Which lines in the data below contain the word "paragraph"? Pull each of them out.

___ The records ___

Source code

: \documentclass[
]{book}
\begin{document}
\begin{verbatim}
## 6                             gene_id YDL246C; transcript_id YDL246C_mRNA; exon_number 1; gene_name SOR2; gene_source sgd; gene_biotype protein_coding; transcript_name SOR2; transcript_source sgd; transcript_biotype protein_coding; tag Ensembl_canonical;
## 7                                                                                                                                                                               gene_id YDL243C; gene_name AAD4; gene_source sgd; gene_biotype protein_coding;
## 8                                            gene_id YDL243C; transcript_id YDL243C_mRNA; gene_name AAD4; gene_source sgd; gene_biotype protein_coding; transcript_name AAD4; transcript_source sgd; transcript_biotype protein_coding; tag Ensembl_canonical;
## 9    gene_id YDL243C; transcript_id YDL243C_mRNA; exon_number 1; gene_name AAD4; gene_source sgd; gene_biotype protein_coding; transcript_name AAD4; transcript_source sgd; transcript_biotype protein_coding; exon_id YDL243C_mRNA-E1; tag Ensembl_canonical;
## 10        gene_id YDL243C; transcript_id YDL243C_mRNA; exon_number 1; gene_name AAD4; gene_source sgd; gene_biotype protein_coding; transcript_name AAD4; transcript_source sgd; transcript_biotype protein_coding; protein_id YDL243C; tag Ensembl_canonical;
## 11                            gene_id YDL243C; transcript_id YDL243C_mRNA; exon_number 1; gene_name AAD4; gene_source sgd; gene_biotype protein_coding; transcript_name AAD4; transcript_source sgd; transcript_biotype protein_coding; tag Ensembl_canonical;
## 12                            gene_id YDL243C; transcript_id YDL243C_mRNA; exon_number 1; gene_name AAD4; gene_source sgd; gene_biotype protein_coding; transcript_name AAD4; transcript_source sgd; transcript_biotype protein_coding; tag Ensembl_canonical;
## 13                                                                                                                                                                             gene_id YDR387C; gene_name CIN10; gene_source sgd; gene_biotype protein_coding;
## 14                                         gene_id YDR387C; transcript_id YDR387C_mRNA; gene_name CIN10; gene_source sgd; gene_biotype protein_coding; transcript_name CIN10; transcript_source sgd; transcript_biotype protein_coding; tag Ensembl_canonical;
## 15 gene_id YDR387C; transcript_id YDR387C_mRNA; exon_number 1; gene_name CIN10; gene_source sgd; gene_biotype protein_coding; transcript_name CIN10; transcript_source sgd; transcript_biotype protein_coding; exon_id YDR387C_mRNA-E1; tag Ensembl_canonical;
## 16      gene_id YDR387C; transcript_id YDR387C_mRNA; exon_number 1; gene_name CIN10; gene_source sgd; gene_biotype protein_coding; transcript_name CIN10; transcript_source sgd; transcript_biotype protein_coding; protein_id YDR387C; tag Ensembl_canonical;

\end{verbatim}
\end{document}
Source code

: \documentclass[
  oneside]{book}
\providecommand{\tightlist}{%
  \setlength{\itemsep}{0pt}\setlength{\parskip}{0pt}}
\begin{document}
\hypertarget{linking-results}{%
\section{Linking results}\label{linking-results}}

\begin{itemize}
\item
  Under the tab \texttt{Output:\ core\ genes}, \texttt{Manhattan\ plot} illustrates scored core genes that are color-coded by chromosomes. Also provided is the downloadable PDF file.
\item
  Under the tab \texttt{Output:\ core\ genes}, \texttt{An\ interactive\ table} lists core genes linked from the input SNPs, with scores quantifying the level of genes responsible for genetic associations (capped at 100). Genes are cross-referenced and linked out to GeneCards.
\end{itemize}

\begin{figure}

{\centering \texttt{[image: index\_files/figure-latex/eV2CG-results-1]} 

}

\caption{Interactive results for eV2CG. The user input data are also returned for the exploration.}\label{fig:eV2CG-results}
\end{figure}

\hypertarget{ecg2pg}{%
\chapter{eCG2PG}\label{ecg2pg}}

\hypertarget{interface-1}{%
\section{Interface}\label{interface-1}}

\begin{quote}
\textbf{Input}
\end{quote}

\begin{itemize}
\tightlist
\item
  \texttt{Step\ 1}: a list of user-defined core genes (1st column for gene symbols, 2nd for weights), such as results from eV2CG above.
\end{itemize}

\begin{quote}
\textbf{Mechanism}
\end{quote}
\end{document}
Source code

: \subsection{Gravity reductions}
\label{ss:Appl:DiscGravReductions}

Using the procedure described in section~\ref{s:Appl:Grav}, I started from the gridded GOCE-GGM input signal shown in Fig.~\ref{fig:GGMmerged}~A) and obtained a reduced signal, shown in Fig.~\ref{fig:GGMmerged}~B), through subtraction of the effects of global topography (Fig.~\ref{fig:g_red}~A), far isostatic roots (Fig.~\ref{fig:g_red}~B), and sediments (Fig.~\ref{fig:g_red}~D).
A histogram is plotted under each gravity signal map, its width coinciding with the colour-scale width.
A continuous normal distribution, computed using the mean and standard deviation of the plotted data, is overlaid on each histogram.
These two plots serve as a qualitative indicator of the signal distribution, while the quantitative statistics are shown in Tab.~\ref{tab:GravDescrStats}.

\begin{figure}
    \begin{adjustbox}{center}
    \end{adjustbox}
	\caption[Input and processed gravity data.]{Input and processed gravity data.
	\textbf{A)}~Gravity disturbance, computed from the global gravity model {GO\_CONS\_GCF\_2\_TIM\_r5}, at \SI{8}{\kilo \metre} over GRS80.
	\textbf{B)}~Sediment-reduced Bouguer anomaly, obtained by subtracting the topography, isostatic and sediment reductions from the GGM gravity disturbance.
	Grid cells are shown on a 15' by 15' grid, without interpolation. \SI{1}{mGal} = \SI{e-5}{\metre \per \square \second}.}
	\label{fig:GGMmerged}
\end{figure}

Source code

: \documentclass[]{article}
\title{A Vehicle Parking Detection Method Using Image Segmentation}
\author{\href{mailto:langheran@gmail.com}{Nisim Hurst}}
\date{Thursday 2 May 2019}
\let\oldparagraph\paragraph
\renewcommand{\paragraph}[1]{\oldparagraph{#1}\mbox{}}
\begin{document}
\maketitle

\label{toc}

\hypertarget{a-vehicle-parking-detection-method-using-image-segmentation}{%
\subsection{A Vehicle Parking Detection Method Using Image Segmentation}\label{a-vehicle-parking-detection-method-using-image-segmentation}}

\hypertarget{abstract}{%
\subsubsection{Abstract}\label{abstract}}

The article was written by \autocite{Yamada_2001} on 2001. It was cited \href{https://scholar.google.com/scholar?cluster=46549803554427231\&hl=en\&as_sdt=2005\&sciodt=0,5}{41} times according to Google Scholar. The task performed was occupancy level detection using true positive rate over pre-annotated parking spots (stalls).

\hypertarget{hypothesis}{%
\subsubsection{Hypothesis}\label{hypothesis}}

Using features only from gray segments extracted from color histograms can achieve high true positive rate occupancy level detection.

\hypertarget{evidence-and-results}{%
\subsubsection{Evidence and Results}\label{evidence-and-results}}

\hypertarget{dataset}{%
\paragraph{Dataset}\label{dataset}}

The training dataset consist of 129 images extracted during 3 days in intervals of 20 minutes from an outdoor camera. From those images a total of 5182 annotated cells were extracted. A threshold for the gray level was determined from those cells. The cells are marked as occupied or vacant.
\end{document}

___

• _Solution_:
\let\oldparagraph\paragraph
\renewcommand{\paragraph}[1]{\oldparagraph{#1}\mbox{}}
\paragraph{Dataset}\label{dataset}}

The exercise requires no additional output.